* _Exercise aim_: Restate the data below, keeping every line the same.

* _Saved entries_:
****************
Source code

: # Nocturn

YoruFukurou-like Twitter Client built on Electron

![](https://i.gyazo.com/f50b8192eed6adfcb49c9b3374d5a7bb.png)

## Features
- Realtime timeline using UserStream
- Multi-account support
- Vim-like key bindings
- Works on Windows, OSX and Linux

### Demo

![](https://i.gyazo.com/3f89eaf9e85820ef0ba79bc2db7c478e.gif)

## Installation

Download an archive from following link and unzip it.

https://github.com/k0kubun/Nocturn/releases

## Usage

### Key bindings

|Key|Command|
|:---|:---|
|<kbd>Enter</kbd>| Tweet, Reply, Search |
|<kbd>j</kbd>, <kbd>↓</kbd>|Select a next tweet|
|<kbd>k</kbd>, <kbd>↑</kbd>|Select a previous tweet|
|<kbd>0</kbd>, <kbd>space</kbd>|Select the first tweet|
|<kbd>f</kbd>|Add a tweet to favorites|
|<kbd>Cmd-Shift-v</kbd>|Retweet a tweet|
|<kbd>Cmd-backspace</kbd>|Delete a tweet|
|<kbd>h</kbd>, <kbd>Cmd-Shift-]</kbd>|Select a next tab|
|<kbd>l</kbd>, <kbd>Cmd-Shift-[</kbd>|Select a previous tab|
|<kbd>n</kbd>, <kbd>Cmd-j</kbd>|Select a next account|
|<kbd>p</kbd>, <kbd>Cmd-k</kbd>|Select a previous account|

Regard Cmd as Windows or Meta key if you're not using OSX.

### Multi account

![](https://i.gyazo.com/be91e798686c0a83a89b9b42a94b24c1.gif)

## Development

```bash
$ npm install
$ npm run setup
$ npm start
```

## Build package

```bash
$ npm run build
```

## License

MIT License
****************
* _Answer to this problem_:
Source code

: # Nocturn

YoruFukurou-like Twitter Client built on Electron

![](https://i.gyazo.com/f50b8192eed6adfcb49c9b3374d5a7bb.png)

## Features
- Realtime timeline using UserStream
- Multi-account support
- Vim-like key bindings
- Works on Windows, OSX and Linux

### Demo

![](https://i.gyazo.com/3f89eaf9e85820ef0ba79bc2db7c478e.gif)

## Installation

Download an archive from following link and unzip it.

https://github.com/k0kubun/Nocturn/releases

## Usage

### Key bindings

|Key|Command|
|:---|:---|
|<kbd>Enter</kbd>| Tweet, Reply, Search |
|<kbd>j</kbd>, <kbd>↓</kbd>|Select a next tweet|
|<kbd>k</kbd>, <kbd>↑</kbd>|Select a previous tweet|
|<kbd>0</kbd>, <kbd>space</kbd>|Select the first tweet|
|<kbd>f</kbd>|Add a tweet to favorites|
|<kbd>Cmd-Shift-v</kbd>|Retweet a tweet|
|<kbd>Cmd-backspace</kbd>|Delete a tweet|
|<kbd>h</kbd>, <kbd>Cmd-Shift-]</kbd>|Select a next tab|
|<kbd>l</kbd>, <kbd>Cmd-Shift-[</kbd>|Select a previous tab|
|<kbd>n</kbd>, <kbd>Cmd-j</kbd>|Select a next account|
|<kbd>p</kbd>, <kbd>Cmd-k</kbd>|Select a previous account|

Regard Cmd as Windows or Meta key if you're not using OSX.

### Multi account

![](https://i.gyazo.com/be91e798686c0a83a89b9b42a94b24c1.gif)

## Development

```bash
$ npm install
$ npm run setup
$ npm start
```

## Build package

```bash
$ npm run build
```

## License

MIT License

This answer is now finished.